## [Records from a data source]

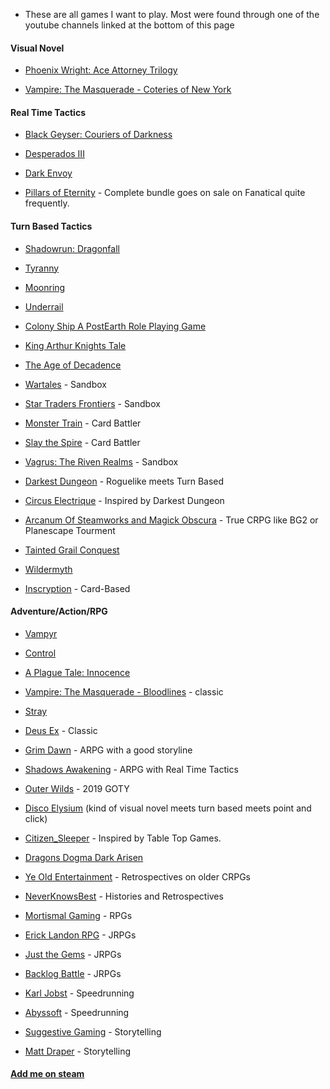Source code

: * These are all games I want to play. Most were found through one of the youtube channels linked at the bottom of this page

#### Visual Novel

* [Phoenix Wright: Ace Attorney Trilogy](https://store.steampowered.com/app/787480/Phoenix_Wright_Ace_Attorney_Trilogy/)

* [Vampire: The Masquerade - Coteries of New York](https://store.steampowered.com/app/1096410/Vampire_The_Masquerade__Coteries_of_New_York/)

#### Real Time Tactics

* [Black Geyser: Couriers of Darkness](https://store.steampowered.com/app/1374930/Black_Geyser_Couriers_of_Darkness/)

* [Desperados III](https://store.steampowered.com/app/610370/Desperados_III/)

* [Dark Envoy](https://store.steampowered.com/app/945770/Dark_Envoy/)

* [Pillars of Eternity](https://store.steampowered.com/app/291650/Pillars_of_Eternity/) - Complete bundle goes on sale on Fanatical quite frequently.

#### Turn Based Tactics

* [Shadowrun: Dragonfall ](https://store.steampowered.com/app/300550/Shadowrun_Dragonfall__Directors_Cut/)

* [Tyranny](https://store.steampowered.com/app/362960/Tyranny/)

* [Moonring](https://store.steampowered.com/app/2373630/Moonring/)

* [Underrail](https://store.steampowered.com/app/250520/UnderRail/)

* [Colony Ship A PostEarth Role Playing Game](https://store.steampowered.com/app/648410/Colony_Ship_A_PostEarth_Role_Playing_Game/)

* [King Arthur Knights Tale](https://store.steampowered.com/app/1157390/King_Arthur_Knights_Tale/)

* [The Age of Decadence](https://store.steampowered.com/app/230070/The_Age_of_Decadence/)

* [Wartales](https://store.steampowered.com/app/1527950/Wartales/) - Sandbox

* [Star Traders Frontiers](https://store.steampowered.com/app/335620/Star_Traders_Frontiers/) - Sandbox

* [Monster Train](https://store.steampowered.com/app/1102190/Monster_Train/) - Card Battler

* [Slay the Spire](https://store.steampowered.com/app/646570/Slay_the_Spire/) - Card Battler

* [Vagrus: The Riven Realms](https://store.steampowered.com/app/909660/Vagrus__The_Riven_Realms/) - Sandbox

* [Darkest Dungeon](https://store.steampowered.com/app/262060/Darkest_Dungeon/) - Roguelike meets Turn Based

* [Circus Electrique](https://store.steampowered.com/app/1666250/Circus_Electrique/) - Inspired by Darkest Dungeon

* [Arcanum Of Steamworks and Magick Obscura](https://store.steampowered.com/app/500810/Arcanum_Of_Steamworks_and_Magick_Obscura/) - True CRPG like BG2 or Planescape Tourment

* [Tainted Grail Conquest](https://store.steampowered.com/app/1199030/Tainted_Grail_Conquest/)

* [Wildermyth](https://store.steampowered.com/app/763890/Wildermyth/)

* [Inscryption](https://store.steampowered.com/app/1092790/Inscryption/) - Card-Based

#### Adventure/Action/RPG

* [Vampyr](https://store.steampowered.com/app/427290/Vampyr/)

* [Control](https://store.steampowered.com/app/870780/Control_Ultimate_Edition/)

* [A Plague Tale: Innocence](https://store.steampowered.com/app/752590/A_Plague_Tale_Innocence/)

* [Vampire: The Masquerade - Bloodlines](https://store.steampowered.com/app/2600/Vampire_The_Masquerade__Bloodlines/) - classic

* [Stray](https://store.steampowered.com/app/1332010/Stray/)

* [Deus Ex](https://store.steampowered.com/app/6910/Deus_Ex_Game_of_the_Year_Edition/) - Classic

* [Grim Dawn](https://store.steampowered.com/app/219990/Grim_Dawn/) - ARPG with a good storyline

* [Shadows Awakening](https://store.steampowered.com/app/585450/Shadows_Awakening/) - ARPG with Real Time Tactics

* [Outer Wilds](https://store.steampowered.com/app/753640/Outer_Wilds/) - 2019 GOTY

* [Disco Elysium](https://store.steampowered.com/app/632470/Disco_Elysium__The_Final_Cut/) (kind of visual novel meets turn based meets point and click)

* [Citizen_Sleeper](https://store.steampowered.com/app/1578650/Citizen_Sleeper/) - Inspired by Table Top Games.

* [Dragons Dogma Dark Arisen](https://store.steampowered.com/app/367500/Dragons_Dogma_Dark_Arisen/)


* [Ye Old Entertainment](https://www.youtube.com/@YeOldEntertainment) - Retrospectives on older CRPGs

* [NeverKnowsBest](https://www.youtube.com/@NeverKnowsBest) - Histories and Retrospectives

* [Mortismal Gaming](https://www.youtube.com/@MortismalGaming/videos) - RPGs

* [Erick Landon RPG](https://www.youtube.com/@ErickLandonRPG) - JRPGs

* [Just the Gems](https://www.youtube.com/@JustTheGems) - JRPGs

* [Backlog Battle](https://www.youtube.com/@BacklogBattle) - JRPGs

* [Karl Jobst](https://www.youtube.com/@karljobst) - Speedrunning

* [Abyssoft](https://www.youtube.com/@Abyssoft) - Speedrunning

* [Suggestive Gaming](https://www.youtube.com/@SuggestiveGaming) - Storytelling

* [Matt Draper](https://www.youtube.com/@MattDraper/videos) - Storytelling

#### [Add me on steam](https://steamcommunity.com/id/CrimsonMagicCastles/)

## [Work order]
Show me all lines in the records that contain "videos".

## [Your solution]
* [Mortismal Gaming](https://www.youtube.com/@MortismalGaming/videos) - RPGs
* [Matt Draper](https://www.youtube.com/@MattDraper/videos) - Storytelling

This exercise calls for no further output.